Damages for inappropriate harvesting of personal data

Lloyd v Google (Supreme Court) [2021]

Data controllers and their data processors spend many hours discussing the allocation of risks arising from GDPR breaches. Partly, this is because of the huge potential financial risks involved both from fines and large damages claims, particularly where large numbers of data subjects are affected. This case perhaps offers some re-assurance that the courts are willing to limit applicable damages in appropriate cases and suggests that representative class actions involving many thousands of claimants will not be quite as attractive as some may have thought / feared.

Facts:

Section 13 of the Data Protection Act 1998 (’DPA 1998’ - the legislation that preceded the latest DPA 2018) provided that:

“(1) An individual who suffers damage by reason of any contravention by a data controller of any of the requirements of this Act is entitled to compensation from the data controller for that damage”.

A previous case had decided that under this provision a claimant could claim for material damage such as financial loss or distress (but, in the latter case without also having to establish financial loss).

Between August 2011 and February 2012 Google allegedly used a small piece of software known as a cookie to bypass privacy settings on Apple iPhones enabling it to track and record the online behaviour of millions of Apple iPhone users in the UK without their knowledge or consent. It sold the aggregated data for commercial purposes to subscribing advertisers in connection with targeted advertising. Mr Lloyd alleged, amongst other things, this was in breach of section 4(4) of the DPA 1998 (which imposed a general duty on data controllers to comply with “the data protection principles”) and, specifically, the first (fair and lawful processing) and second (obtained and processed only for specified and lawful purposes) principles. The claimant argued that the word “damage” in section 13(1) included damage for “loss of control” over personal data. The claimant did not allege he had suffered any direct financial loss nor that he had suffered distress.

Mr Lloyd’s claim was also unusual because it was brought as a ‘representative action’. Mr Lloyd was the only named claimant, but the claim was stated to be brought on behalf of others on a US-style opt-out basis (whereby individuals who qualify as part of a discrete ‘class’ are automatically deemed to benefit from the claim unless they opt-out). He claimed to be entitled to represent and recover damages on behalf of everyone resident in England and Wales who owned an Apple iPhone on which the cookie in question was placed at the relevant time.
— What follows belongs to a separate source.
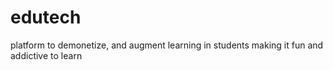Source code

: # edutech
platform to demonetize, and augment learning in students making it fun and addictive to learn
The estimated number of eligible claimants being more than 4 million Apple iPhone users.

If damages needed to be assessed on an individual, case by case, basis, it was accepted that a representative action would not work. To circumvent this, Mr Lloyd argued that damages could be awarded on a "uniform per capita basis" to each member of the claimant class without the need to prove any facts particular to that individual. The amount proposed was £750. Had the claim been successful on this basis, damages would have totalled about £3 billion. Alternatively, each member of the class could be awarded damages (again on a uniform per capita basis) as a hypothetical amount which they could reasonably have charged for allowing Google to use their personal data.

Decision:

Held:-

  • The claim failed because Mr Lloyd had not proved either financial loss or distress.
  • "Loss of control" damages do not fall within the ambit of section 13 of the DPA 1998. A claim for damages under the DPA 1998 requires proof of either material damage or distress, which has to be distinct from, or caused by, the unlawful processing.
  • The representative action was not appropriate because the court said it would have to consider the extent of the unlawful processing for each individual separately.
  • Damages on a hypothetical licence fee basis did not fall within section 13 of the DPA.